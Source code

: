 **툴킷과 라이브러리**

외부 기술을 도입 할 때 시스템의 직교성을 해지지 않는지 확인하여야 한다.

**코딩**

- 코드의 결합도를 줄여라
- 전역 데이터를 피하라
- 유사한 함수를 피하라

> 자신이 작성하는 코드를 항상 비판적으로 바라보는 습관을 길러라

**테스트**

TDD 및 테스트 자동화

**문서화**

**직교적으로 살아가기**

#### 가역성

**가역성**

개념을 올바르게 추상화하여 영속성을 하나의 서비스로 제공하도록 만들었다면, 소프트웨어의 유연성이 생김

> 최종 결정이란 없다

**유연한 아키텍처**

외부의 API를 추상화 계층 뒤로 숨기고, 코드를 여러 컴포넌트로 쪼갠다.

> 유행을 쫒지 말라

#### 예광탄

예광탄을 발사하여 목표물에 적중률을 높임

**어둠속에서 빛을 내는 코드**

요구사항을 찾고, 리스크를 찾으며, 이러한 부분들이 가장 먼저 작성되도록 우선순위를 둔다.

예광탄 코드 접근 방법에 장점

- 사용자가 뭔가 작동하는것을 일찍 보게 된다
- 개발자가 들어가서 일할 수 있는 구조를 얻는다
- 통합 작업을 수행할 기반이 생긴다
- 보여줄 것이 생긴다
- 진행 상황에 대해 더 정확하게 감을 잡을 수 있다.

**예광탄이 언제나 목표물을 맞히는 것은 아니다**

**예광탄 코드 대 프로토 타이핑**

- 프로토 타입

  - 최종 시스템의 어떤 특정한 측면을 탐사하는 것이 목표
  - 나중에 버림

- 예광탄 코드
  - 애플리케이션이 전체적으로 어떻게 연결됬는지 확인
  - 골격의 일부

● **EXERCISE**
Set every line down again exactly. Begin with the first line of the entries and finish with the line containing "- 진행 상황에 대해 더 정확하게 감을 잡을 수 있다.".

● **TASK RESPONSE**
Source code

: **툴킷과 라이브러리**

외부 기술을 도입 할 때 시스템의 직교성을 해지지 않는지 확인하여야 한다.

**코딩**

- 코드의 결합도를 줄여라
- 전역 데이터를 피하라
- 유사한 함수를 피하라

> 자신이 작성하는 코드를 항상 비판적으로 바라보는 습관을 길러라

**테스트**

TDD 및 테스트 자동화

**문서화**

**직교적으로 살아가기**

#### 가역성

**가역성**

개념을 올바르게 추상화하여 영속성을 하나의 서비스로 제공하도록 만들었다면, 소프트웨어의 유연성이 생김

> 최종 결정이란 없다

**유연한 아키텍처**

외부의 API를 추상화 계층 뒤로 숨기고, 코드를 여러 컴포넌트로 쪼갠다.

> 유행을 쫒지 말라

#### 예광탄

예광탄을 발사하여 목표물에 적중률을 높임

**어둠속에서 빛을 내는 코드**

요구사항을 찾고, 리스크를 찾으며, 이러한 부분들이 가장 먼저 작성되도록 우선순위를 둔다.

예광탄 코드 접근 방법에 장점

- 사용자가 뭔가 작동하는것을 일찍 보게 된다
- 개발자가 들어가서 일할 수 있는 구조를 얻는다
- 통합 작업을 수행할 기반이 생긴다
- 보여줄 것이 생긴다
- 진행 상황에 대해 더 정확하게 감을 잡을 수 있다.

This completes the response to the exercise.